First, the Knicks signed Amar’e Stoudemire to a max contract for five years for roughly $100M. Stoudemire is an extremely talented player. We can all agree on that. He has shown flashes of brilliance throughout his career with the Phoenix Suns. The Suns were actually interested in bringing him back, but they were reluctant to go five years due to the expected wear and tear on Amar’e. Keep in mind that he entered the NBA straight out of high school. We’ve seen guys like Jermaine O’Neal and Kevin Garnett (other guys who have entered the league straight out of high school) hit that wall a little sooner than others.

The Knicks obviously signed Stoudemire because he is a good player, but it was hoped that signing him would be a key to bringing James to the big apple. That never happened. James decided to chase the sunlight instead of the spotlight. Thus, the Knicks had to settle for Stoudemire as the big prize.
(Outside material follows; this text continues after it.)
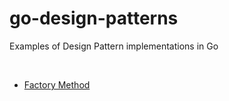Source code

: # go-design-patterns
Examples of Design Pattern implementations in Go

<br />

- [Factory Method](factory_method)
The entire off-season has to be a big letdown for the Knicks. If I am a Knicks fan, I’m a little disappointed in how this summer has played out. I certainly wouldn’t mind having Stoudemire on my team. But I have doubts about whether or not he can carry the load. Not to mention he has a history of injuries. I think I would want him as a complementary player. That’s essentially what he was in Phoenix. He really wasn’t even the best player out in the desert with his former team. It’ll be interesting to see how he player with Raymond Felton as opposed to Steve Nash. No offense to Tar Heel fans, but that’s quite a difference.

Likewise, Stoudemire has to be a tad disappointed himself. I don’t feel sorry for him at all because he is going to be quite the wealthy man. But career-wise, this is a risky move. He moves from the Valley of the Sun where he played with a two-time NBA MVP, to a team where he is expected to be “The Guy.” He was playing for a consistent contender in Phoenix, and now he goes to a team that hasn’t won more than 33 games the past six seasons.

It’s a risky move on both ends. Perhaps it works out, and Amar’e is able to make the Knicks relevant again. But from how it looks now, it just looks like this move could be a disaster on both sides.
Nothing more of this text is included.